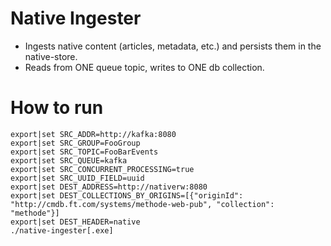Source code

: # Native Ingester
* Ingests native content (articles, metadata, etc.) and persists them in the native-store.
* Reads from ONE queue topic, writes to ONE db collection.
# How to run

```
export|set SRC_ADDR=http://kafka:8080
export|set SRC_GROUP=FooGroup
export|set SRC_TOPIC=FooBarEvents
export|set SRC_QUEUE=kafka
export|set SRC_CONCURRENT_PROCESSING=true
export|set SRC_UUID_FIELD=uuid
export|set DEST_ADDRESS=http://nativerw:8080
export|set DEST_COLLECTIONS_BY_ORIGINS=[{"originId": "http://cmdb.ft.com/systems/methode-web-pub", "collection": "methode"}]
export|set DEST_HEADER=native
./native-ingester[.exe]
```
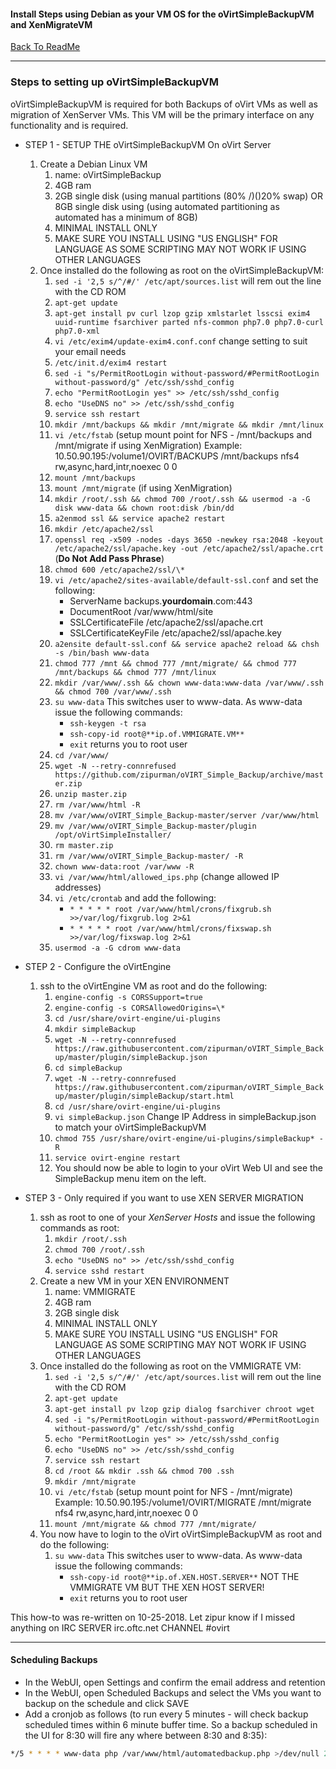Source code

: #### Install Steps using Debian as your VM OS for the oVirtSimpleBackupVM and XenMigrateVM
 
 [Back To ReadMe](https://github.com/zipurman/oVIRT_Simple_Backup/)
 
 

---

### Steps to setting up oVirtSimpleBackupVM 

oVirtSimpleBackupVM is required for both Backups of oVirt VMs as well as migration of XenServer VMs. This VM will be the primary interface on any functionality and is required.

* STEP 1 - SETUP THE oVirtSimpleBackupVM On oVirt Server
    1. Create a Debian Linux VM
        1. name: oVirtSimpleBackup
        2. 4GB ram
        3. 2GB single disk (using manual partitions (80% /)()20% swap) OR 8GB single disk using (using automated partitioning as automated has a minimum of 8GB)
        4. MINIMAL INSTALL ONLY
        5. MAKE SURE YOU INSTALL USING "US ENGLISH" FOR LANGUAGE AS SOME SCRIPTING MAY NOT WORK IF USING OTHER LANGUAGES
    2. Once installed do the following as root on the oVirtSimpleBackupVM:
        1. ``sed -i '2,5 s/^/#/' /etc/apt/sources.list`` will rem out the line with the CD ROM
        2. ``apt-get update``
        3. ``apt-get install pv curl lzop gzip xmlstarlet lsscsi exim4 uuid-runtime fsarchiver parted nfs-common php7.0 php7.0-curl php7.0-xml``
        4. ``vi /etc/exim4/update-exim4.conf.conf`` change setting to suit your email needs
        5. ``/etc/init.d/exim4 restart``
        6. ``sed -i "s/PermitRootLogin without-password/#PermitRootLogin without-password/g" /etc/ssh/sshd_config`` 
        7. ``echo "PermitRootLogin yes" >> /etc/ssh/sshd_config``
        8. ``echo "UseDNS no" >> /etc/ssh/sshd_config``
        9. ``service ssh restart``
        10. ``mkdir /mnt/backups && mkdir /mnt/migrate && mkdir /mnt/linux``
        11. ``vi /etc/fstab`` (setup mount point for NFS - /mnt/backups and /mnt/migrate if using XenMigration) Example: 10.50.90.195:/volume1/OVIRT/BACKUPS /mnt/backups nfs4 rw,async,hard,intr,noexec 0 0
        12. ``mount /mnt/backups``
        13. ``mount /mnt/migrate`` (if using XenMigration)
        14. ``mkdir /root/.ssh && chmod 700 /root/.ssh && usermod -a -G disk www-data && chown root:disk /bin/dd``
        15. ``a2enmod ssl && service apache2 restart``
        16. ``mkdir /etc/apache2/ssl``
        17. ``openssl req -x509 -nodes -days 3650 -newkey rsa:2048 -keyout /etc/apache2/ssl/apache.key -out /etc/apache2/ssl/apache.crt`` (**Do Not Add Pass Phrase**)
        18. ``chmod 600 /etc/apache2/ssl/\*``
        19. ``vi /etc/apache2/sites-available/default-ssl.conf`` and set the following:
            *  ServerName backups.**yourdomain**.com:443
            *  DocumentRoot /var/www/html/site
            *  SSLCertificateFile /etc/apache2/ssl/apache.crt
            *  SSLCertificateKeyFile /etc/apache2/ssl/apache.key
        20. ``a2ensite default-ssl.conf && service apache2 reload && chsh -s /bin/bash www-data``
        21. ``chmod 777 /mnt && chmod 777 /mnt/migrate/ && chmod 777 /mnt/backups && chmod 777 /mnt/linux``
        22. ``mkdir /var/www/.ssh && chown www-data:www-data /var/www/.ssh && chmod 700 /var/www/.ssh``
        23. ``su www-data`` This switches user to www-data. As www-data issue the following commands:
            * ``ssh-keygen -t rsa``
            * ``ssh-copy-id root@**ip.of.VMMIGRATE.VM**``
            * ``exit`` returns you to root user
        24. ``cd /var/www/``
        25. ``wget -N --retry-connrefused https://github.com/zipurman/oVIRT_Simple_Backup/archive/master.zip``
        26. ``unzip master.zip``
        27. ``rm /var/www/html -R``
        28. ``mv /var/www/oVIRT_Simple_Backup-master/server /var/www/html``
        29. ``mv /var/www/oVIRT_Simple_Backup-master/plugin /opt/oVirtSimpleInstaller/``
        30. ``rm master.zip``
        31. ``rm /var/www/oVIRT_Simple_Backup-master/ -R``
        32. ``chown www-data:root /var/www -R``
        33. ``vi /var/www/html/allowed_ips.php`` (change allowed IP addresses)
        34. ``vi /etc/crontab`` and add the following:
            * ``* * * * * root /var/www/html/crons/fixgrub.sh >>/var/log/fixgrub.log 2>&1``
            * ``* * * * * root /var/www/html/crons/fixswap.sh >>/var/log/fixswap.log 2>&1``
        35. ``usermod -a -G cdrom www-data``
 
        
* STEP 2 - Configure the oVirtEngine
    1. ssh to the oVirtEngine VM as root and do the following:
        1. ``engine-config -s CORSSupport=true``
        2. ``engine-config -s CORSAllowedOrigins=\*``
        3. ``cd /usr/share/ovirt-engine/ui-plugins``
        4. ``mkdir simpleBackup``
        5. ``wget -N --retry-connrefused https://raw.githubusercontent.com/zipurman/oVIRT_Simple_Backup/master/plugin/simpleBackup.json``
        6. ``cd simpleBackup``
        7. ``wget -N --retry-connrefused https://raw.githubusercontent.com/zipurman/oVIRT_Simple_Backup/master/plugin/simpleBackup/start.html``
        8. ``cd /usr/share/ovirt-engine/ui-plugins``
        9. ``vi simpleBackup.json`` Change IP Address in simpleBackup.json to match your oVirtSimpleBackupVM
        10. ``chmod 755 /usr/share/ovirt-engine/ui-plugins/simpleBackup* -R``
        11. ``service ovirt-engine restart``
        12. You should now be able to login to your oVirt Web UI and see the SimpleBackup menu item on the left.


* STEP 3 - Only required if you want to use XEN SERVER MIGRATION
    1. ssh as root to one of your *XenServer Hosts* and issue the following commands as root:
        1. ``mkdir /root/.ssh``
        2. ``chmod 700 /root/.ssh``
        3. ``echo "UseDNS no" >> /etc/ssh/sshd_config``
        4. ``service sshd restart``
    2. Create a new VM in your XEN ENVIRONMENT
        1. name: VMMIGRATE
        2. 4GB ram
        3. 2GB single disk
        4. MINIMAL INSTALL ONLY
        5. MAKE SURE YOU INSTALL USING "US ENGLISH" FOR LANGUAGE AS SOME SCRIPTING MAY NOT WORK IF USING OTHER LANGUAGES
    3. Once installed do the following as root on the VMMIGRATE VM:
        1. ``sed -i '2,5 s/^/#/' /etc/apt/sources.list`` will rem out the line with the CD ROM
        2. ``apt-get update``
        3. ``apt-get install pv lzop gzip dialog fsarchiver chroot wget``
        4. ``sed -i "s/PermitRootLogin without-password/#PermitRootLogin without-password/g" /etc/ssh/sshd_config`` 
        5. ``echo "PermitRootLogin yes" >> /etc/ssh/sshd_config``
        6. ``echo "UseDNS no" >> /etc/ssh/sshd_config``
        7. ``service ssh restart``
        8. ``cd /root && mkdir .ssh && chmod 700 .ssh``
        9. ``mkdir /mnt/migrate``
        10. ``vi /etc/fstab`` (setup mount point for NFS - /mnt/migrate) Example: 10.50.90.195:/volume1/OVIRT/MIGRATE /mnt/migrate nfs4 rw,async,hard,intr,noexec 0 0
        11. ``mount /mnt/migrate && chmod 777 /mnt/migrate/``
    4. You now have to login to the oVirt oVirtSimpleBackupVM as root and do the following:
        1. ``su www-data`` This switches user to www-data. As www-data issue the following commands:
            * ``ssh-copy-id root@**ip.of.XEN.HOST.SERVER**`` NOT THE VMMIGRATE VM BUT THE XEN HOST SERVER!
            * ``exit`` returns you to root user
 

This how-to was re-written on 10-25-2018. Let zipur know if I missed anything on IRC SERVER irc.oftc.net CHANNEL #ovirt

---

#### Scheduling Backups

*  In the WebUI, open Settings and confirm the email address and retention
*  In the WebUI, open Scheduled Backups and select the VMs you want to backup on the schedule and click SAVE
*  Add a cronjob as follows (to run every 5 minutes - will check backup scheduled times within 6 minute buffer time. So a backup scheduled in the UI for 8:30 will fire any where between 8:30 and 8:35):
```bash
*/5 * * * * www-data php /var/www/html/automatedbackup.php >/dev/null 2>&1
```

------------------------------------------------------------------------

> **WORK ITEM**
Going through the entries, return every line holding the word "mkdir".

> **SOLVED EXERCISE**
        10. ``mkdir /mnt/backups && mkdir /mnt/migrate && mkdir /mnt/linux``
        14. ``mkdir /root/.ssh && chmod 700 /root/.ssh && usermod -a -G disk www-data && chown root:disk /bin/dd``
        16. ``mkdir /etc/apache2/ssl``
        22. ``mkdir /var/www/.ssh && chown www-data:www-data /var/www/.ssh && chmod 700 /var/www/.ssh``
        4. ``mkdir simpleBackup``
        1. ``mkdir /root/.ssh``
        8. ``cd /root && mkdir .ssh && chmod 700 .ssh``
        9. ``mkdir /mnt/migrate``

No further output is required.